In the second section, details about availability of Internet, Internet expenditure, and information regarding the knowledge, attitude, and perceptions about e-learning was gathered [Table 1]. Smartphone and laptop were the most commonly used gadgets for e-learning. About 4% of the participants reported using iPads and television and car browsers for their online classes.. More than half of the students (54.3%) felt that e-learning has reduced their total interaction with the teachers.
The student–teacher interactions are said to pose a dire impact on the ease and acceptance of the coursework. About 55.5% of students felt that it has made it more challenging. Even if the pattern of teaching has changed, students still like to take up their doubts and queries in a much conventional way. When asked about the overall academic growth of the students, 46% said that they believed it had deteriorated [Table 1]. For evaluating extra curricular growth of the students; they were asked about any online courses they had joined, their answers ranged from webinars conducted by the Dental Council of India (DCI), or other dental-related live lectures.
When Chi-square tests were computed by keeping the different years of BDS students as variables, there were significant values for answers to most questions in almost all the sections. The values were not significant for any formal training received regarding ease of e-learning platforms and accuracy of Internet for finding information for their assignments. Pearson coefficient was significant for the difficulties encountered by students in using e-learning platforms. Almost all years of BDS students agreed e-learning is challenging. Stark variation in responses of 1st years and interns towards the e-learning was noted as compared to the second-year, third-year, and final-year BDS students.

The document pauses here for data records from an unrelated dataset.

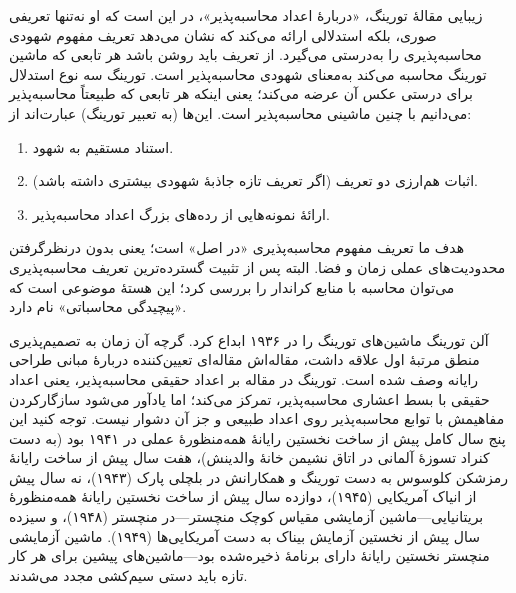 \documentclass[../../../include/open-logic-section]{subfiles}
\begin{document}
\begin{digress}
زیبایی مقالهٔ تورینگ، «دربارهٔ اعداد محاسبه‌پذیر»، در این است که او
نه‌تنها تعریفی صوری، بلکه استدلالی ارائه می‌کند که نشان می‌دهد تعریف
مفهوم شهودی محاسبه‌پذیری را به‌درستی می‌گیرد. از تعریف باید روشن باشد
هر تابعی که ماشین تورینگ محاسبه می‌کند به‌معنای شهودی محاسبه‌پذیر
است. تورینگ سه نوع استدلال برای درستی عکس آن عرضه می‌کند؛ یعنی اینکه
هر تابعی که طبیعتاً محاسبه‌پذیر می‌دانیم با چنین ماشینی محاسبه‌پذیر
است. این‌ها (به تعبیر تورینگ) عبارت‌اند از:
\begin{enumerate}
\item استناد مستقیم به شهود.
\item اثبات هم‌ارزی دو تعریف (اگر تعریف تازه جاذبهٔ شهودی بیشتری داشته باشد).
\item ارائهٔ نمونه‌هایی از رده‌های بزرگ اعداد محاسبه‌پذیر.
\end{enumerate}
هدف ما تعریف مفهوم محاسبه‌پذیری «در اصل» است؛ یعنی بدون درنظرگرفتن
محدودیت‌های عملی زمان و فضا. البته پس از تثبیت گسترده‌ترین تعریف
محاسبه‌پذیری می‌توان محاسبه با منابع کراندار را بررسی کرد؛ این هستهٔ
موضوعی است که «پیچیدگی محاسباتی» نام دارد.
\end{digress}

\begin{history}
آلن تورینگ ماشین‌های تورینگ را در ۱۹۳۶ ابداع کرد. گرچه آن زمان به
تصمیم‌پذیری منطق مرتبهٔ اول علاقه داشت، مقاله‌اش مقاله‌ای تعیین‌کننده
دربارهٔ مبانی طراحی رایانه وصف شده است. تورینگ در مقاله بر اعداد حقیقی
محاسبه‌پذیر، یعنی اعداد حقیقی با بسط اعشاری محاسبه‌پذیر، تمرکز می‌کند؛
اما یادآور می‌شود سازگارکردن مفاهیمش با توابع محاسبه‌پذیر روی اعداد
طبیعی و جز آن دشوار نیست. توجه کنید این پنج سال کامل پیش از ساخت
نخستین رایانهٔ همه‌منظورهٔ عملی در ۱۹۴۱ بود (به دست کنراد تسوزهٔ
آلمانی در اتاق نشیمن خانهٔ والدینش)، هفت سال پیش از ساخت رایانهٔ
رمزشکن کلوسوس به دست تورینگ و همکارانش در بلچلی پارک (۱۹۴۳)، نه سال
پیش از انیاک آمریکایی (۱۹۴۵)، دوازده سال پیش از ساخت نخستین رایانهٔ
همه‌منظورهٔ بریتانیایی---ماشین آزمایشی مقیاس کوچک منچستر---در منچستر
(۱۹۴۸)، و سیزده سال پیش از نخستین آزمایش بیناک به دست آمریکایی‌ها
(۱۹۴۹). ماشین آزمایشی منچستر نخستین رایانهٔ دارای برنامهٔ ذخیره‌شده
بود---ماشین‌های پیشین برای هر کار تازه باید دستی سیم‌کشی مجدد می‌شدند.
\end{history}
\end{document}
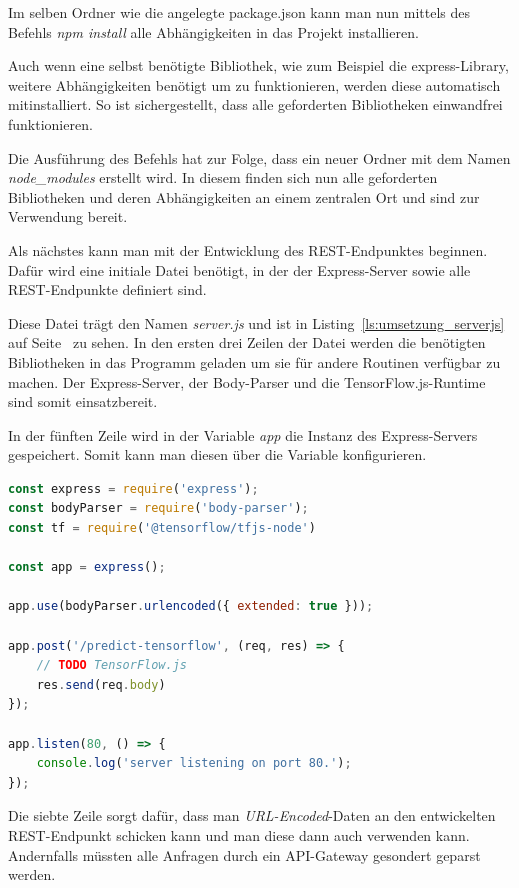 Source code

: Im selben Ordner wie die angelegte package.json kann man nun mittels des Befehls \textit{npm install} alle
Abhängigkeiten in das Projekt installieren.

Auch wenn eine selbst benötigte Bibliothek, wie zum Beispiel die express-Library, weitere Abhängigkeiten benötigt um zu
funktionieren, werden diese automatisch mitinstalliert. So ist sichergestellt, dass alle geforderten Bibliotheken
einwandfrei funktionieren.

Die Ausführung des Befehls hat zur Folge, dass ein neuer Ordner mit dem Namen \textit{node\_modules} erstellt wird. In
diesem finden sich nun alle geforderten Bibliotheken und deren Abhängigkeiten an einem zentralen Ort und sind zur
Verwendung bereit.

Als nächstes kann man mit der Entwicklung des REST-Endpunktes beginnen. Dafür wird eine initiale Datei benötigt, in der
der Express-Server sowie alle REST-Endpunkte definiert sind.

Diese Datei trägt den Namen \textit{server.js} und ist in Listing~\ref{ls:umsetzung_serverjs} auf 
Seite~\pageref{ls:umsetzung_serverjs} zu sehen. In den ersten drei Zeilen der Datei werden die benötigten Bibliotheken
in das Programm geladen um sie für andere Routinen verfügbar zu machen. Der Express-Server, der Body-Parser und die
TensorFlow.js-Runtime sind somit einsatzbereit.

In der fünften Zeile wird in der Variable \textit{app} die Instanz des Express-Servers gespeichert. Somit kann man
diesen über die Variable konfigurieren.

\begin{lstlisting}[language=JavaScript, caption=Die komplette server.js, label=ls:umsetzung_serverjs]
const express = require('express');
const bodyParser = require('body-parser');
const tf = require('@tensorflow/tfjs-node')

const app = express();

app.use(bodyParser.urlencoded({ extended: true }));

app.post('/predict-tensorflow', (req, res) => {
    // TODO TensorFlow.js
    res.send(req.body)
});

app.listen(80, () => {
    console.log('server listening on port 80.');
});
\end{lstlisting}

Die siebte Zeile sorgt dafür, dass man \textit{URL-Encoded}-Daten an den entwickelten REST-Endpunkt schicken kann und
man diese dann auch verwenden kann. Andernfalls müssten alle Anfragen durch ein API-Gateway gesondert geparst werden.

In section three, information about conduction of examinations during this pandemic was gathered. Among the colleges taking part in this study, only 4 out of 12 colleges considered direct promotion of students from first to third year. Rest all of them conducted examinations one way or the other. Based on this fact, 63.2% of the students (1466) appeared for the examination. Pearson's coefficient was significant for most of the questions [Table 2].
The fourth section was kept brief and included questions regarding mental state of the students during the lockdown. About 1512 of students agreed that closure of educational institutes helped in decreasing the spread of coronavirus in India [Table 3].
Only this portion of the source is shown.